Work to complete:
Whatever appears in the records, retype it exactly, except for the pictures.

Material supplied:
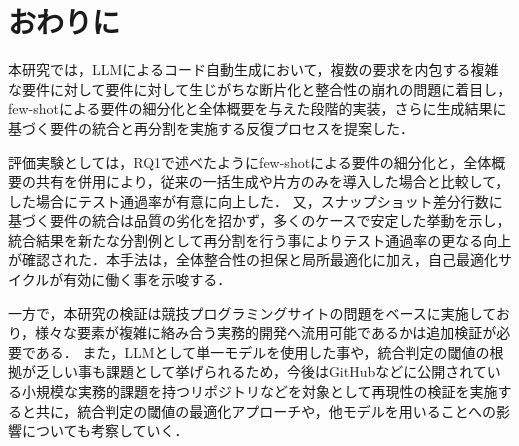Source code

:\documentclass[submit,techrep,noauthor]{ipsj}
\begin{document}

\section{おわりに}
\label{sec:conclusion}
本研究では，LLMによるコード自動生成において，複数の要求を内包する複雑な要件に対して要件に対して生じがちな断片化と整合性の崩れの問題に着目し，few-shotによる要件の細分化と全体概要を与えた段階的実装，さらに生成結果に基づく要件の統合と再分割を実施する反復プロセスを提案した．

評価実験としては，RQ1で述べたようにfew-shotによる要件の細分化と，全体概要の共有を併用により，従来の一括生成や片方のみを導入した場合と比較して，した場合にテスト通過率が有意に向上した．
又，スナップショット差分行数に基づく要件の統合は品質の劣化を招かず，多くのケースで安定した挙動を示し，統合結果を新たな分割例として再分割を行う事によりテスト通過率の更なる向上が確認された．本手法は，全体整合性の担保と局所最適化に加え，自己最適化サイクルが有効に働く事を示唆する．

一方で，本研究の検証は競技プログラミングサイトの問題をベースに実施しており，様々な要素が複雑に絡み合う実務的開発へ流用可能であるかは追加検証が必要である．
また，LLMとして単一モデルを使用した事や，統合判定の閾値の根拠が乏しい事も課題として挙げられるため，今後はGitHubなどに公開されている小規模な実務的課題を持つリポジトリなどを対象として再現性の検証を実施すると共に，統合判定の閾値の最適化アプローチや，他モデルを用いることへの影響についても考察していく．




\end{document}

Task answer:
Source code

:\documentclass[submit,techrep,noauthor]{ipsj}
\begin{document}

\section{おわりに}
\label{sec:conclusion}
本研究では，LLMによるコード自動生成において，複数の要求を内包する複雑な要件に対して要件に対して生じがちな断片化と整合性の崩れの問題に着目し，few-shotによる要件の細分化と全体概要を与えた段階的実装，さらに生成結果に基づく要件の統合と再分割を実施する反復プロセスを提案した．

評価実験としては，RQ1で述べたようにfew-shotによる要件の細分化と，全体概要の共有を併用により，従来の一括生成や片方のみを導入した場合と比較して，した場合にテスト通過率が有意に向上した．
又，スナップショット差分行数に基づく要件の統合は品質の劣化を招かず，多くのケースで安定した挙動を示し，統合結果を新たな分割例として再分割を行う事によりテスト通過率の更なる向上が確認された．本手法は，全体整合性の担保と局所最適化に加え，自己最適化サイクルが有効に働く事を示唆する．

一方で，本研究の検証は競技プログラミングサイトの問題をベースに実施しており，様々な要素が複雑に絡み合う実務的開発へ流用可能であるかは追加検証が必要である．
また，LLMとして単一モデルを使用した事や，統合判定の閾値の根拠が乏しい事も課題として挙げられるため，今後はGitHubなどに公開されている小規模な実務的課題を持つリポジトリなどを対象として再現性の検証を実施すると共に，統合判定の閾値の最適化アプローチや，他モデルを用いることへの影響についても考察していく．




\end{document}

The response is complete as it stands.